The scenario continues with an even bigger dystopian strategy in which the guardian is obliged to administer the “therapy” at home. This entirely subjects the disobedient entity to change and adjust according to the structure of power and dominance. The patriarch is the decision-maker, and very often the role of the patriarch is played by the doctor, the law, the politician, the biological father or an “improvised” guardian in charge only of the ritual of administering the “therapy”.
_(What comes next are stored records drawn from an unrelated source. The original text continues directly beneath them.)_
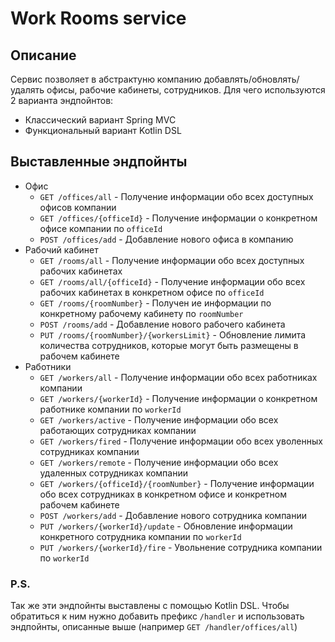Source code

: # Work Rooms service
## Описание
Сервис позволяет в абстрактуню компанию добавлять/обновлять/удалять офисы, рабочие кабинеты, сотрудников.
Для чего используются 2 варианта эндпойнтов:
- Классический вариант Spring MVC
- Функциональный вариант Kotlin DSL

## Выставленные эндпойнты
- Офис
    - `GET /offices/all` - Получение информации обо всех доступных офисов компании
    - `GET /offices/{officeId}` - Получение информации о конкретном офисе компании по `officeId`
    - `POST /offices/add` - Добавление нового офиса в компанию
- Рабочий кабинет
    - `GET /rooms/all` - Получение информации обо всех доступных рабочих кабинетах
    - `GET /rooms/all/{officeId}` - Получение информации обо всех рабочих кабинетах в конкретном офисе по `officeId`
    - `GET /rooms/{roomNumber}` - Получен ие информации по конкретному рабочему кабинету по `roomNumber`
    - `POST /rooms/add` - Добавление нового рабочего кабинета
    - `PUT /rooms/{roomNumber}/{workersLimit}` - Обновление лимита количества сотрудников, которые могут быть размещены в рабочем кабинете
- Работники
    - `GET /workers/all` - Получение информации обо всех работниках компании
    - `GET /workers/{workerId}` - Получение информации о конкретном работнике компании по `workerId`
    - `GET /workers/active` - Получение информации обо всех работающих сотрудниках компании
    - `GET /workers/fired` - Получение информации обо всех уволенных сотрудниках компании
    - `GET /workers/remote` - Получение информации обо всех удаленных сотрудниках компании
    - `GET /workers/{officeId}/{roomNumber}` - Получение информации обо всех сотрудниках в конкретном офисе и конкретном рабочем кабинете
    - `POST /workers/add` - Добавление нового сотрудника компании
    - `PUT /workers/{workerId}/update` - Обновление информации конкретного сотрудника компании по `workerId`
    - `PUT /workers/{workerId}/fire` - Увольнение сотрудника компании по `workerId`

### P.S.
Так же эти эндпойнты выставлены с помощью Kotlin DSL. Чтобы обратиться к ним нужно добавить префикс `/handler` и использовать эндпойнты, описанные выше (например `GET /handler/offices/all`)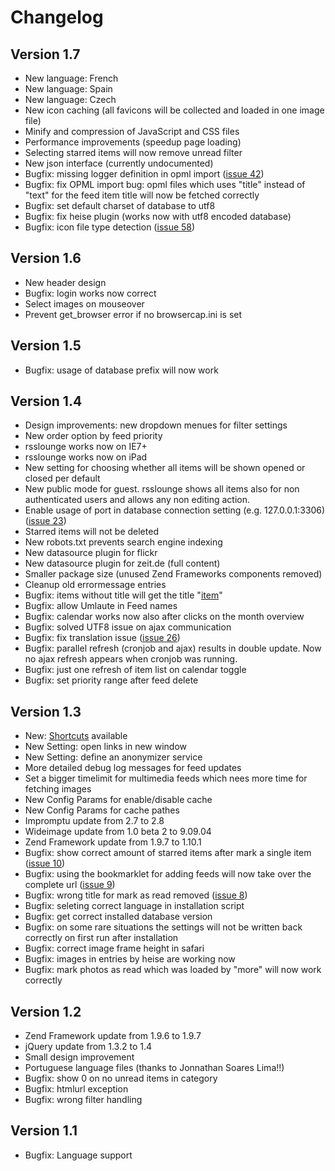 # Changelog #

## Version 1.7 ##

  * New language: French
  * New language: Spain
  * New language: Czech
  * New icon caching (all favicons will be collected and loaded in one image file)
  * Minify and compression of JavaScript and CSS files
  * Performance improvements (speedup page loading)
  * Selecting starred items will now remove unread filter
  * New json interface (currently undocumented)
  * Bugfix: missing logger definition in opml import ([issue 42](https://code.google.com/p/rsslounge/issues/detail?id=42))
  * Bugfix: fix OPML import bug: opml files which uses "title" instead of "text" for the feed item title will now be fetched correctly
  * Bugfix: set default charset of database to utf8
  * Bugfix: fix heise plugin (works now with utf8 encoded database)
  * Bugfix: icon file type detection ([issue 58](https://code.google.com/p/rsslounge/issues/detail?id=58))

## Version 1.6 ##

  * New header design
  * Bugfix: login works now correct
  * Select images on mouseover
  * Prevent get\_browser error if no browsercap.ini is set

## Version 1.5 ##

  * Bugfix: usage of database prefix will now work

## Version 1.4 ##

  * Design improvements: new dropdown menues for filter settings
  * New order option by feed priority
  * rsslounge works now on IE7+
  * rsslounge works now on iPad
  * New setting for choosing whether all items will be shown opened or closed per default
  * New public mode for guest. rsslounge shows all items also for non authenticated users and allows any non editing action.
  * Enable usage of port in database connection setting (e.g. 127.0.0.1:3306) ([issue 23](https://code.google.com/p/rsslounge/issues/detail?id=23))
  * Starred items will not be deleted
  * New robots.txt prevents search engine indexing
  * New datasource plugin for flickr
  * New datasource plugin for zeit.de (full content)
  * Smaller package size (unused Zend Frameworks components removed)
  * Cleanup old errormessage entries
  * Bugfix: items without title will get the title "[item](no.md)"
  * Bugfix: allow Umlaute in Feed names
  * Bugfix: calendar works now also after clicks on the month overview
  * Bugfix: solved UTF8 issue on ajax communication
  * Bugfix: fix translation issue ([issue 26](https://code.google.com/p/rsslounge/issues/detail?id=26))
  * Bugfix: parallel refresh (cronjob and ajax) results in double update. Now no ajax refresh appears when cronjob was running.
  * Bugfix: just one refresh of item list on calendar toggle
  * Bugfix: set priority range after feed delete


## Version 1.3 ##

  * New: [Shortcuts](Shortcuts.md) available
  * New Setting: open links in new window
  * New Setting: define an anonymizer service
  * More detailed debug log messages for feed updates
  * Set a bigger timelimit for multimedia feeds which nees more time for fetching images
  * New Config Params for enable/disable cache
  * New Config Params for cache pathes
  * Impromptu update from 2.7 to 2.8
  * Wideimage update from 1.0 beta 2 to 9.09.04
  * Zend Framework update from 1.9.7 to 1.10.1
  * Bugfix: show correct amount of starred items after mark a single item ([issue 10](https://code.google.com/p/rsslounge/issues/detail?id=10))
  * Bugfix: using the bookmarklet for adding feeds will now take over the complete url ([issue 9](https://code.google.com/p/rsslounge/issues/detail?id=9))
  * Bugfix: wrong title for mark as read removed ([issue 8](https://code.google.com/p/rsslounge/issues/detail?id=8))
  * Bugfix: seleting correct language in installation script
  * Bugfix: get correct installed database version
  * Bugfix: on some rare situations the settings will not be written back correctly on first run after installation
  * Bugfix: correct image frame height in safari
  * Bugfix: images in entries by heise are working now
  * Bugfix: mark photos as read which was loaded by "more" will now work correctly


## Version 1.2 ##

  * Zend Framework update from 1.9.6 to 1.9.7
  * jQuery update from 1.3.2 to 1.4
  * Small design improvement
  * Portuguese language files (thanks to Jonnathan Soares Lima!!)
  * Bugfix: show 0 on no unread items in category
  * Bugfix: htmlurl exception
  * Bugfix: wrong filter handling


## Version 1.1 ##

  * Bugfix: Language support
This is a common occurrence in Macedonia, however, even if it weren’t still should be treated properly. Narcomania is in fact the social stigmatization of people who in a certain period of their lives wilfully or not stepped out of the prescribed traditional “normalcy”. They are prosecuted, arrested, harassed, rejected, ridiculed and depreciated as human beings. Society is conservative, it rejects and doesn’t integrate them, it fails to create an authentic and non-judgmental dialogue and relationship, often in order to change them as people and adjust them to us, the “normal”. On the other hand, even in cases when drug users decide to be “normalized” in some way, society distrusts them, adopting laws in the interest of the “normal”, not the interest of the two entities, “the normal” and “the narcomaniacs”. We have to stop treating these people as not normal or fools, treating them as not-people. We simply have to stop with prohibitions, particularly regarding non-threatening differences to our “normal” life. Narcomania is a disease rooted in a discriminating and prohibiting society, hence reactions are such as can be witnessed.
In conclusion, I would like to offer my personal views on the experiences related to Portugal where all opioid drugs were decriminalized in 2001. Free access to opioid substances does not make “narcomaniacs” of other members of society, quite contrary, studies have shown that since Portugal adopted the law, the number of drug users has significantly dropped, the budget increased, while the criminal rate is 80% lower, but most of all, HIV infections have declined (every year the number of new HIV infections drops by 2,000 individuals). Furthermore, according to research, the number of overdose death cases in Portugal is three in one million inhabitants. Compared with Holland, where the annual number of overdose death is 44.6 in one million inhabitants, 126.8 death cases in Estonia, while in EU the average rate is 17.3 in a million. The numbers are the result of more flexible views, stipulated by the state within the legislation. Laws do not exclude anyone, the implications for society being huge and with positive outcome for people who use drugs and the surrounding as well.
Mariglen Demiri
Mariglen Demiri is a graduated professor in philosophy. He is an activist and the founder of several left-wing organizations and initiatives in Macedonia. In 2016 he became one of the founders of the political party Levica and a member of its highest governing bodies. Demiri is an advocate for decriminalization of cannabis for broader and recreational use.